[
What is shaping up in the global markets and especially the US because there are recessionary fears. But other than that, it is the CPI data that is cooling off. Give us your reading and sense on where the US market is headed, taking cues from all of the macro data.
Anurag Singh: CPI came in good and I am of the view that with the efficient cutting of government spending that this government is doing along with the DOGE effort, we have seen the peak of the inflation already. If there was one worry whether inflation will cool down or prove to be sticky, it is now reasonably sure that inflation is not a worry. The worry is moving more towards the recession side, but certainly not on the inflation side. So, on that front, the news is good but there is a whole set of worries that the market is now thinking about.The grain of the truth here is that the US macro data now seems to be deteriorating, which is earnings, the GDP growth, unemployment data, even for that matter inflation. The way inflation has come out, for me, it is an indication of pricing power going away. It is not an indication that things are normalising. Is the best behind the US economy? If it is, are we in for another change of guard at the Fed?
Anurag Singh: This is the way I read it. I understand there is no clarity in the markets and you can take either direction. But in terms of macro data, so far it has not deteriorated. It is in anticipation that it will deteriorate. Inflation is cooling down a bit, but other than that, the data points are reasonably high. In terms of GDP, the Atlanta Fed and New York Fed are showing negative projections because of imports. They have tried to front-run the tariffs, but that is a slowing in the economy per se.
As long as people hold jobs, it is very difficult to make a case that the economy will slow down. So that is on the GDP front. But we will see what happens. In terms of earnings, this is interesting and why the market is taking a correction. Every company is beating the numbers on Q4, but they are giving a weaker or a very cautionary guidance and that is when the markets correct. All the revisions from the analysts and everything for Q1, Q2, the earning revisions are the projections are being downgraded.

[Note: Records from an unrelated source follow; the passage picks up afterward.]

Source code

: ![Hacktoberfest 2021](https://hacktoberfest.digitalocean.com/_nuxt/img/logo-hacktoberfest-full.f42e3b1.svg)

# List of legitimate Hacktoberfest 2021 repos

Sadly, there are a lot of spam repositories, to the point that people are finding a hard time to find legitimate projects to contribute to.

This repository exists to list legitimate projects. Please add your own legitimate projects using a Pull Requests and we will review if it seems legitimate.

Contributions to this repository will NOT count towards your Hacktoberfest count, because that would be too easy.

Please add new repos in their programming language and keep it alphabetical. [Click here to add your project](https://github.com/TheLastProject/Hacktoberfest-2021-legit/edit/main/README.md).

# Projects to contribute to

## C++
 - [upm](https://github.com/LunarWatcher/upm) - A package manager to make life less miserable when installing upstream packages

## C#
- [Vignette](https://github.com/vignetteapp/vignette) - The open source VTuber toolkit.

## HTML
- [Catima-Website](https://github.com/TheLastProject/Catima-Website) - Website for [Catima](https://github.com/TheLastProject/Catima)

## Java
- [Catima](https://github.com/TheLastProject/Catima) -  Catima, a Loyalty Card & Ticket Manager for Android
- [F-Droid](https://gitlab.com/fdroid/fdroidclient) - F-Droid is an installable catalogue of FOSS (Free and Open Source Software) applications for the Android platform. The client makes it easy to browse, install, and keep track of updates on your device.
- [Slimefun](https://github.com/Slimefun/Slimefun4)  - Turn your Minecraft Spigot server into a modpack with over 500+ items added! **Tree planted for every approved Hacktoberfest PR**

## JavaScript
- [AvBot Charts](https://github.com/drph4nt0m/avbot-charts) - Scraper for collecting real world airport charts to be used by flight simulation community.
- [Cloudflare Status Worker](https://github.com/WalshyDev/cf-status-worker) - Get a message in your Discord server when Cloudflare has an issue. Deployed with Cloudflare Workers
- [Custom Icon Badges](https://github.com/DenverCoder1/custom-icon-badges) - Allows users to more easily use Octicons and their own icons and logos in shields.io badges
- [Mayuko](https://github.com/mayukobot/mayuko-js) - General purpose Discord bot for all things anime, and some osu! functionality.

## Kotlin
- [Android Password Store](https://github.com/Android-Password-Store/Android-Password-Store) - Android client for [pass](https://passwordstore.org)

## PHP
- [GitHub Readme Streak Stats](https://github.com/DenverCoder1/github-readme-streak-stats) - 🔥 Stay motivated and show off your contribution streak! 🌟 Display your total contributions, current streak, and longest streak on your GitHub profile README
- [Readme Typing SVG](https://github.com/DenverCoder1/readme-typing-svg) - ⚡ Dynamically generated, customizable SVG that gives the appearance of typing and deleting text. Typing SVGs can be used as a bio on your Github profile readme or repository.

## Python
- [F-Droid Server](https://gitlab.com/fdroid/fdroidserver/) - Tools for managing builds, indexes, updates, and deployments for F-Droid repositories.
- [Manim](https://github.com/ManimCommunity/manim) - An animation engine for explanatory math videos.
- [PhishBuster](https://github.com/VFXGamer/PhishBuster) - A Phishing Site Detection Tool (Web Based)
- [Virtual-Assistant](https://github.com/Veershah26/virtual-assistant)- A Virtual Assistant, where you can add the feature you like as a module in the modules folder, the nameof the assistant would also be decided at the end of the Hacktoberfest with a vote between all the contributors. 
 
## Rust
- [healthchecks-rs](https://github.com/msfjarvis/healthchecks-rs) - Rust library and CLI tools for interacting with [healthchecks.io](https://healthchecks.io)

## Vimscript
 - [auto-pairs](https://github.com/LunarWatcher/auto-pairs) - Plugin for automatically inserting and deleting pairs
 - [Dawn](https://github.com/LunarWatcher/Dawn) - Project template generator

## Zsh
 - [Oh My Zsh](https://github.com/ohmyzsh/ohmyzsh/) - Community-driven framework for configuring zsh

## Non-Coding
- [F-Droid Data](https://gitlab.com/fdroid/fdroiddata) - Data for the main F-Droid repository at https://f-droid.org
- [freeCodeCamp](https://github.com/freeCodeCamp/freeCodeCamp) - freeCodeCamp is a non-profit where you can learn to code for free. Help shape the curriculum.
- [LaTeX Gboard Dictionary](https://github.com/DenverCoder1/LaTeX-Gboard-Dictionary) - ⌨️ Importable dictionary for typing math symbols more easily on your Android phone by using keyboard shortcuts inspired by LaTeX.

It is not that the actual earnings are low, but the projections are that, well, in this environment, how do you really beat that? So that is where we are. I understand being the US, we could have managed it much better than the way it is, but of course, there is no Trump put in the market and people are wondering if there is a Fed put on hold. This time we will figure out on the 19th, so that is where we are. It is complex. There are no clear answers.